Before: Holbrook, Jr., P.J., and Zahra and J.W. Fitzgerald,* JJ.
PER CURIAM.
In 1991, defendants-appellees Richard Ruggles, Joanne D. Ruggles, Philip Ruggles, and
Lorraine Ruggles (hereafter defendants) agreed to guaranty loans plaintiff made to William Ned (“Ned”)
Ruggles and his wife, Barbara Ruggles. Plaintiff appeals as of right from a bench trial judgment relieving
defendants of liability on this loan. We reverse and remand.
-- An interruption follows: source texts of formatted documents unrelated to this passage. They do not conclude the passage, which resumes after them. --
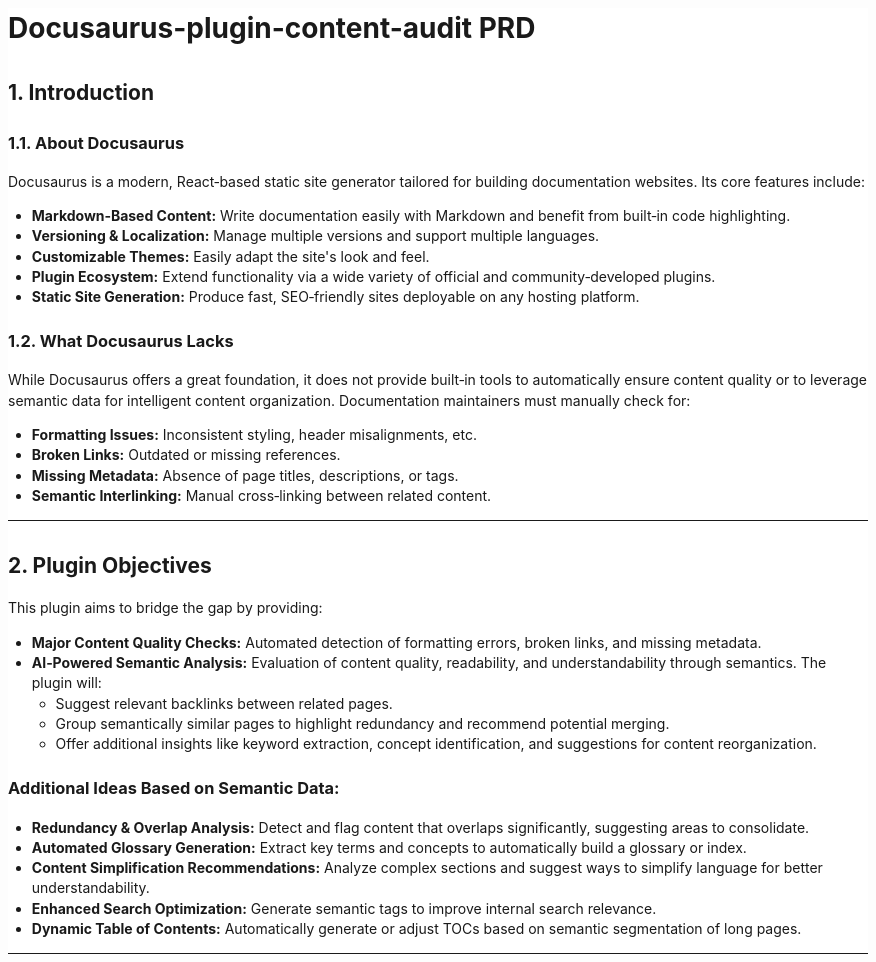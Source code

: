 # **Docusaurus-plugin-content-audit PRD**

## **1\. Introduction**

### **1.1. About Docusaurus**

Docusaurus is a modern, React‑based static site generator tailored for building documentation websites. Its core features include:

* **Markdown‑Based Content:** Write documentation easily with Markdown and benefit from built‑in code highlighting.  
* **Versioning & Localization:** Manage multiple versions and support multiple languages.  
* **Customizable Themes:** Easily adapt the site's look and feel.  
* **Plugin Ecosystem:** Extend functionality via a wide variety of official and community‑developed plugins.  
* **Static Site Generation:** Produce fast, SEO‑friendly sites deployable on any hosting platform.

### **1.2. What Docusaurus Lacks**

While Docusaurus offers a great foundation, it does not provide built‑in tools to automatically ensure content quality or to leverage semantic data for intelligent content organization. Documentation maintainers must manually check for:

* **Formatting Issues:** Inconsistent styling, header misalignments, etc.  
* **Broken Links:** Outdated or missing references.  
* **Missing Metadata:** Absence of page titles, descriptions, or tags.  
* **Semantic Interlinking:** Manual cross‑linking between related content.

---

## **2\. Plugin Objectives**

This plugin aims to bridge the gap by providing:

* **Major Content Quality Checks:** Automated detection of formatting errors, broken links, and missing metadata.  
* **AI‑Powered Semantic Analysis:** Evaluation of content quality, readability, and understandability through semantics. The plugin will:  
  * Suggest relevant backlinks between related pages.  
  * Group semantically similar pages to highlight redundancy and recommend potential merging.  
  * Offer additional insights like keyword extraction, concept identification, and suggestions for content reorganization.

### **Additional Ideas Based on Semantic Data:**

* **Redundancy & Overlap Analysis:** Detect and flag content that overlaps significantly, suggesting areas to consolidate.  
* **Automated Glossary Generation:** Extract key terms and concepts to automatically build a glossary or index.  
* **Content Simplification Recommendations:** Analyze complex sections and suggest ways to simplify language for better understandability.  
* **Enhanced Search Optimization:** Generate semantic tags to improve internal search relevance.  
* **Dynamic Table of Contents:** Automatically generate or adjust TOCs based on semantic segmentation of long pages.

---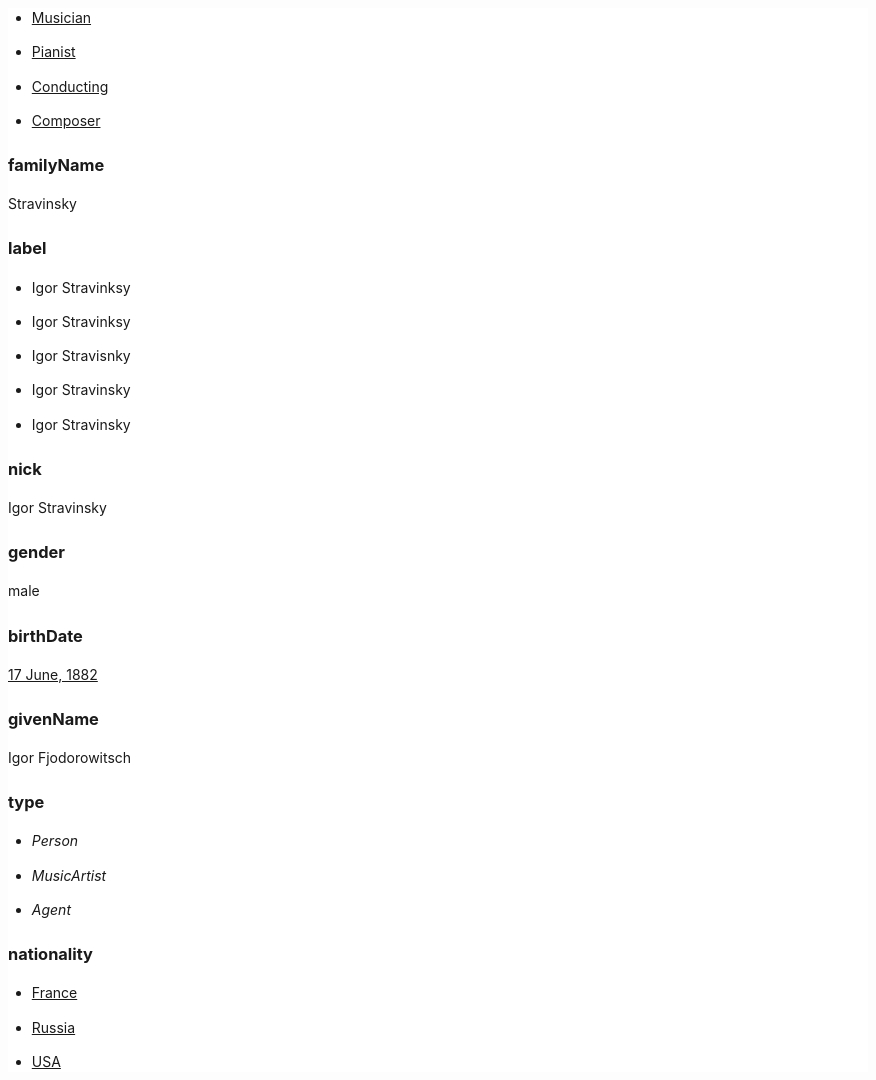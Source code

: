  - [Musician](#Musician)

 - [Pianist](#Pianist)

 - [Conducting](#Conducting)

 - [Composer](#Composer)

### familyName


Stravinsky

### label

 - Igor Stravinksy

 - Igor Stravinksy

 - Igor Stravisnky

 - Igor Stravinsky

 - Igor Stravinsky

### nick


Igor Stravinsky

### gender


male

### birthDate


[17 June, 1882](#17-June-1882)

### givenName


Igor Fjodorowitsch

### type

 - *Person*

 - *MusicArtist*

 - *Agent*

### nationality

 - [France](#France)

 - [Russia](#Russia)

 - [USA](#USA)
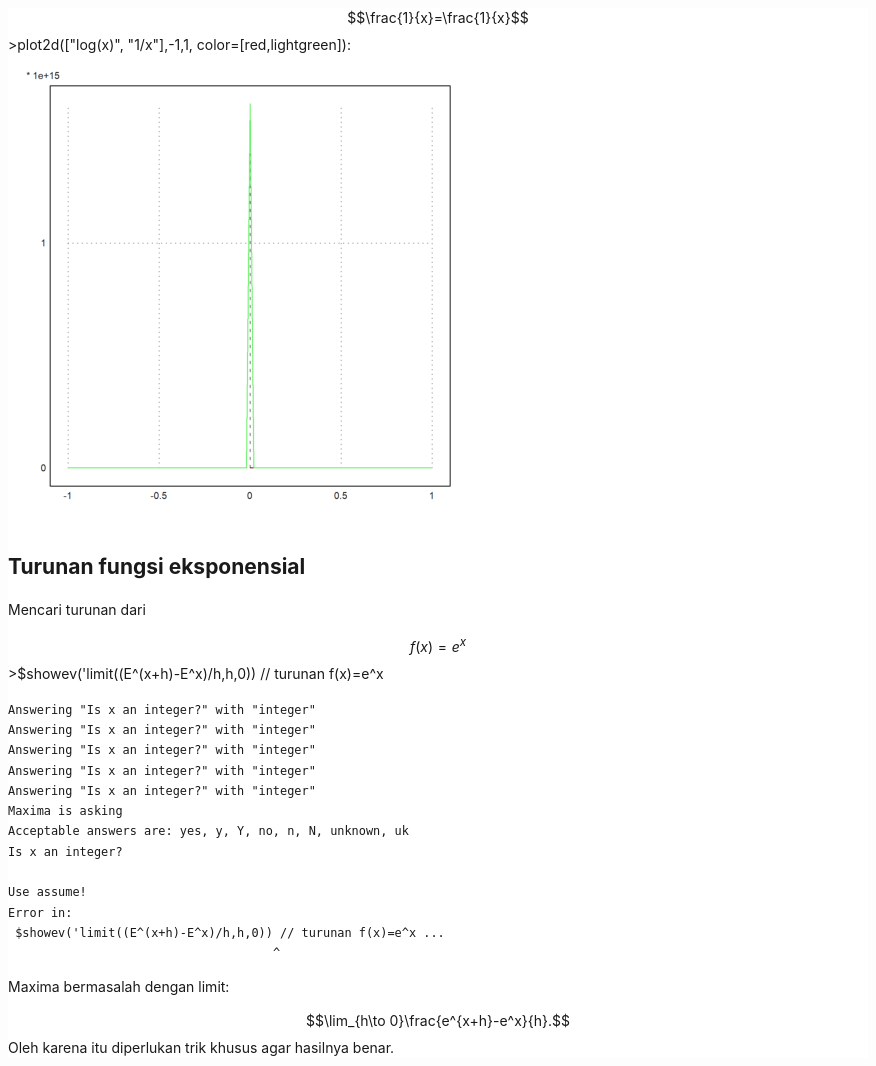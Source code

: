 
$$\frac{1}{x}=\frac{1}{x}$$\>plot2d(["log(x)", "1/x"],-1,1, color=[red,lightgreen]):


![images/EMT4Kalkulus%20-%20Naila%20Khalidatus%20Salwa-228.png](images/EMT4Kalkulus%20-%20Naila%20Khalidatus%20Salwa-228.png)

## Turunan fungsi eksponensial

Mencari turunan dari


$$f(x)=e^x$$\>$showev('limit((E^(x+h)-E^x)/h,h,0)) // turunan f(x)=e^x


    Answering "Is x an integer?" with "integer"
    Answering "Is x an integer?" with "integer"
    Answering "Is x an integer?" with "integer"
    Answering "Is x an integer?" with "integer"
    Answering "Is x an integer?" with "integer"
    Maxima is asking
    Acceptable answers are: yes, y, Y, no, n, N, unknown, uk
    Is x an integer?
    
    Use assume!
    Error in:
     $showev('limit((E^(x+h)-E^x)/h,h,0)) // turunan f(x)=e^x ...
                                         ^

Maxima bermasalah dengan limit:


$$\lim_{h\to 0}\frac{e^{x+h}-e^x}{h}.$$Oleh karena itu diperlukan trik khusus agar hasilnya benar.
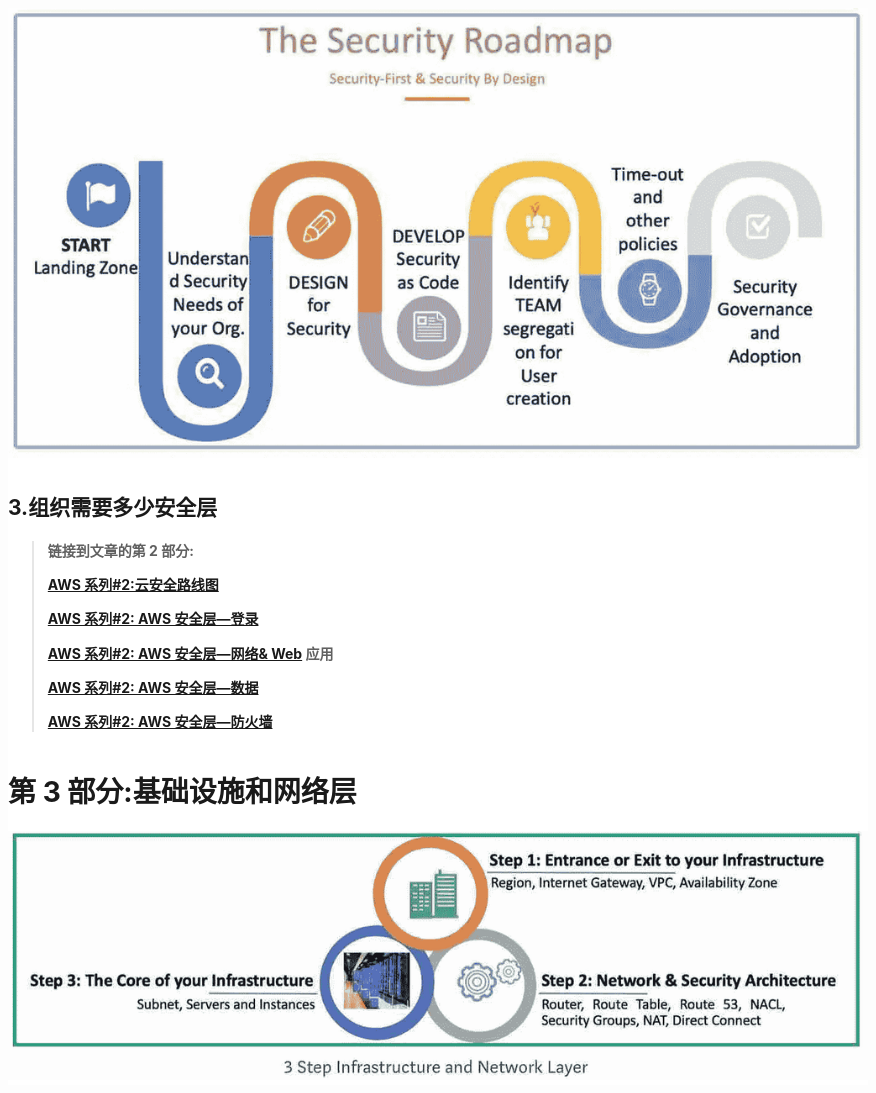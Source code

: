 **![](img/39fba4a54fbbcd215ed06d852f52106b.png)**

## **3.组织需要多少安全层**

> **链接到文章的第 2 部分:**
> 
> **[AWS 系列#2:云安全路线图](https://luxananda.medium.com/aws-series-2-cloud-security-roadmap-c53df433a243?source=your_stories_page-------------------------------------)**
> 
> **[AWS 系列#2: AWS 安全层—登录](https://luxananda.medium.com/aws-series-2-deep-dive-aws-security-layer-login-cdf48a7d2e3c?source=your_stories_page-------------------------------------)**
> 
> **[AWS 系列#2: AWS 安全层—网络& Web](/nerd-for-tech/aws-series-2-deep-dive-aws-security-layer-network-web-apps-a629f60631ef) 应用**
> 
> **[AWS 系列#2: AWS 安全层—数据](/nerd-for-tech/aws-series-2-security-layer-data-bb97789e8cb)**
> 
> **[AWS 系列#2: AWS 安全层—防火墙](https://luxananda.medium.com/raws-series-2-security-layer-firewall-15432b8d63e)**

# **第 3 部分:基础设施和网络层**

**![](img/dd89f1b0e913d47df3b38ada30ce9163.png)**

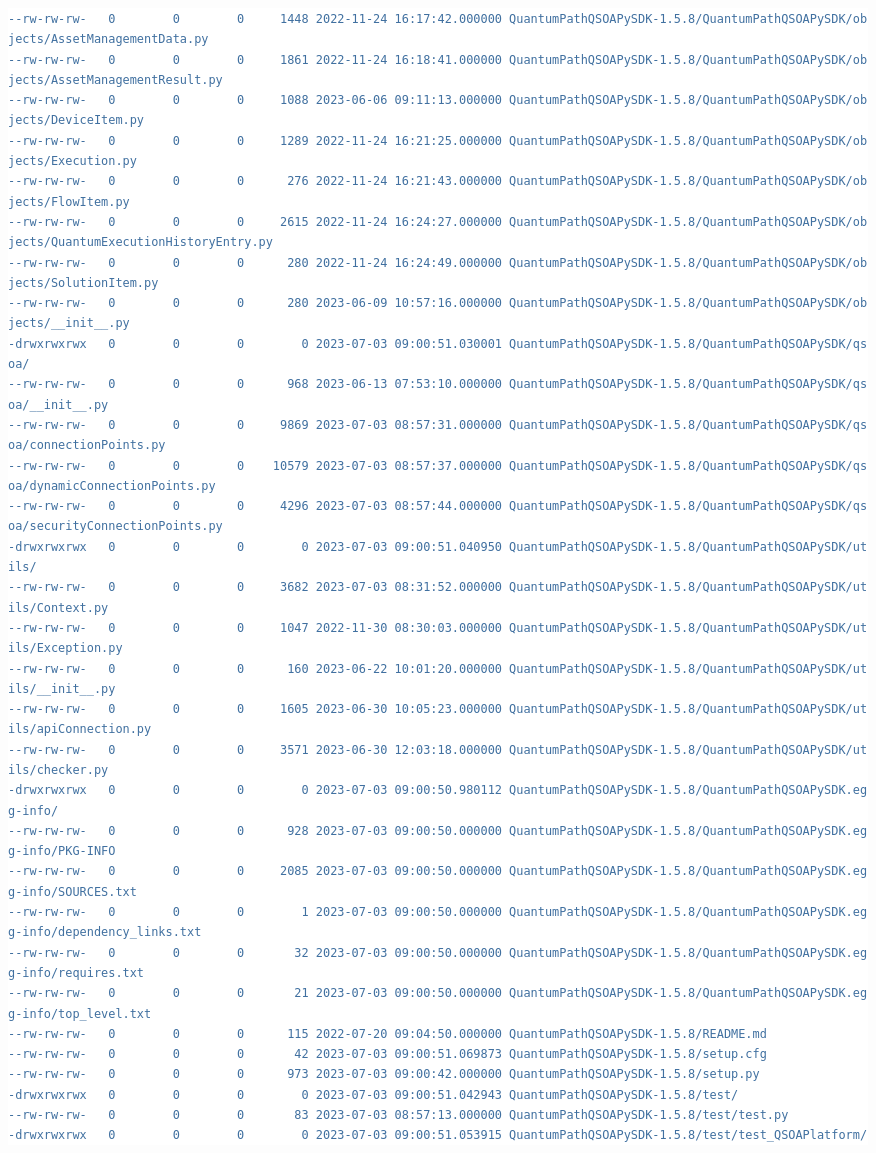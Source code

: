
 ```diff
--rw-rw-rw-   0        0        0     1448 2022-11-24 16:17:42.000000 QuantumPathQSOAPySDK-1.5.8/QuantumPathQSOAPySDK/objects/AssetManagementData.py
--rw-rw-rw-   0        0        0     1861 2022-11-24 16:18:41.000000 QuantumPathQSOAPySDK-1.5.8/QuantumPathQSOAPySDK/objects/AssetManagementResult.py
--rw-rw-rw-   0        0        0     1088 2023-06-06 09:11:13.000000 QuantumPathQSOAPySDK-1.5.8/QuantumPathQSOAPySDK/objects/DeviceItem.py
--rw-rw-rw-   0        0        0     1289 2022-11-24 16:21:25.000000 QuantumPathQSOAPySDK-1.5.8/QuantumPathQSOAPySDK/objects/Execution.py
--rw-rw-rw-   0        0        0      276 2022-11-24 16:21:43.000000 QuantumPathQSOAPySDK-1.5.8/QuantumPathQSOAPySDK/objects/FlowItem.py
--rw-rw-rw-   0        0        0     2615 2022-11-24 16:24:27.000000 QuantumPathQSOAPySDK-1.5.8/QuantumPathQSOAPySDK/objects/QuantumExecutionHistoryEntry.py
--rw-rw-rw-   0        0        0      280 2022-11-24 16:24:49.000000 QuantumPathQSOAPySDK-1.5.8/QuantumPathQSOAPySDK/objects/SolutionItem.py
--rw-rw-rw-   0        0        0      280 2023-06-09 10:57:16.000000 QuantumPathQSOAPySDK-1.5.8/QuantumPathQSOAPySDK/objects/__init__.py
-drwxrwxrwx   0        0        0        0 2023-07-03 09:00:51.030001 QuantumPathQSOAPySDK-1.5.8/QuantumPathQSOAPySDK/qsoa/
--rw-rw-rw-   0        0        0      968 2023-06-13 07:53:10.000000 QuantumPathQSOAPySDK-1.5.8/QuantumPathQSOAPySDK/qsoa/__init__.py
--rw-rw-rw-   0        0        0     9869 2023-07-03 08:57:31.000000 QuantumPathQSOAPySDK-1.5.8/QuantumPathQSOAPySDK/qsoa/connectionPoints.py
--rw-rw-rw-   0        0        0    10579 2023-07-03 08:57:37.000000 QuantumPathQSOAPySDK-1.5.8/QuantumPathQSOAPySDK/qsoa/dynamicConnectionPoints.py
--rw-rw-rw-   0        0        0     4296 2023-07-03 08:57:44.000000 QuantumPathQSOAPySDK-1.5.8/QuantumPathQSOAPySDK/qsoa/securityConnectionPoints.py
-drwxrwxrwx   0        0        0        0 2023-07-03 09:00:51.040950 QuantumPathQSOAPySDK-1.5.8/QuantumPathQSOAPySDK/utils/
--rw-rw-rw-   0        0        0     3682 2023-07-03 08:31:52.000000 QuantumPathQSOAPySDK-1.5.8/QuantumPathQSOAPySDK/utils/Context.py
--rw-rw-rw-   0        0        0     1047 2022-11-30 08:30:03.000000 QuantumPathQSOAPySDK-1.5.8/QuantumPathQSOAPySDK/utils/Exception.py
--rw-rw-rw-   0        0        0      160 2023-06-22 10:01:20.000000 QuantumPathQSOAPySDK-1.5.8/QuantumPathQSOAPySDK/utils/__init__.py
--rw-rw-rw-   0        0        0     1605 2023-06-30 10:05:23.000000 QuantumPathQSOAPySDK-1.5.8/QuantumPathQSOAPySDK/utils/apiConnection.py
--rw-rw-rw-   0        0        0     3571 2023-06-30 12:03:18.000000 QuantumPathQSOAPySDK-1.5.8/QuantumPathQSOAPySDK/utils/checker.py
-drwxrwxrwx   0        0        0        0 2023-07-03 09:00:50.980112 QuantumPathQSOAPySDK-1.5.8/QuantumPathQSOAPySDK.egg-info/
--rw-rw-rw-   0        0        0      928 2023-07-03 09:00:50.000000 QuantumPathQSOAPySDK-1.5.8/QuantumPathQSOAPySDK.egg-info/PKG-INFO
--rw-rw-rw-   0        0        0     2085 2023-07-03 09:00:50.000000 QuantumPathQSOAPySDK-1.5.8/QuantumPathQSOAPySDK.egg-info/SOURCES.txt
--rw-rw-rw-   0        0        0        1 2023-07-03 09:00:50.000000 QuantumPathQSOAPySDK-1.5.8/QuantumPathQSOAPySDK.egg-info/dependency_links.txt
--rw-rw-rw-   0        0        0       32 2023-07-03 09:00:50.000000 QuantumPathQSOAPySDK-1.5.8/QuantumPathQSOAPySDK.egg-info/requires.txt
--rw-rw-rw-   0        0        0       21 2023-07-03 09:00:50.000000 QuantumPathQSOAPySDK-1.5.8/QuantumPathQSOAPySDK.egg-info/top_level.txt
--rw-rw-rw-   0        0        0      115 2022-07-20 09:04:50.000000 QuantumPathQSOAPySDK-1.5.8/README.md
--rw-rw-rw-   0        0        0       42 2023-07-03 09:00:51.069873 QuantumPathQSOAPySDK-1.5.8/setup.cfg
--rw-rw-rw-   0        0        0      973 2023-07-03 09:00:42.000000 QuantumPathQSOAPySDK-1.5.8/setup.py
-drwxrwxrwx   0        0        0        0 2023-07-03 09:00:51.042943 QuantumPathQSOAPySDK-1.5.8/test/
--rw-rw-rw-   0        0        0       83 2023-07-03 08:57:13.000000 QuantumPathQSOAPySDK-1.5.8/test/test.py
-drwxrwxrwx   0        0        0        0 2023-07-03 09:00:51.053915 QuantumPathQSOAPySDK-1.5.8/test/test_QSOAPlatform/
```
Plaintiff loaned $80,000 to Ned and Barbara Ruggles in 1991. The loan was guaranteed by
defendants. When the loan was not paid by the September 1, 1994, due date, plaintiff extended the
due date to February 1, 1995, but re-executed the loan in Ned’s name only. Ned Ruggles died on
December 2, 1994, and no payments had been made on the new loan when it matured on February 1,
1995. Plaintiff eventually filed a collection action against Ned Ruggles’ estate, Barbara Ruggles, and
defendant guarantors. The trial court granted Barbara Ruggles’ motion for involuntary dismissal on
grounds that she had not signed the revised loan and, therefore, was released from liability. On
* Former Supreme Court justice, sitting on the Court of Appeals by assignment.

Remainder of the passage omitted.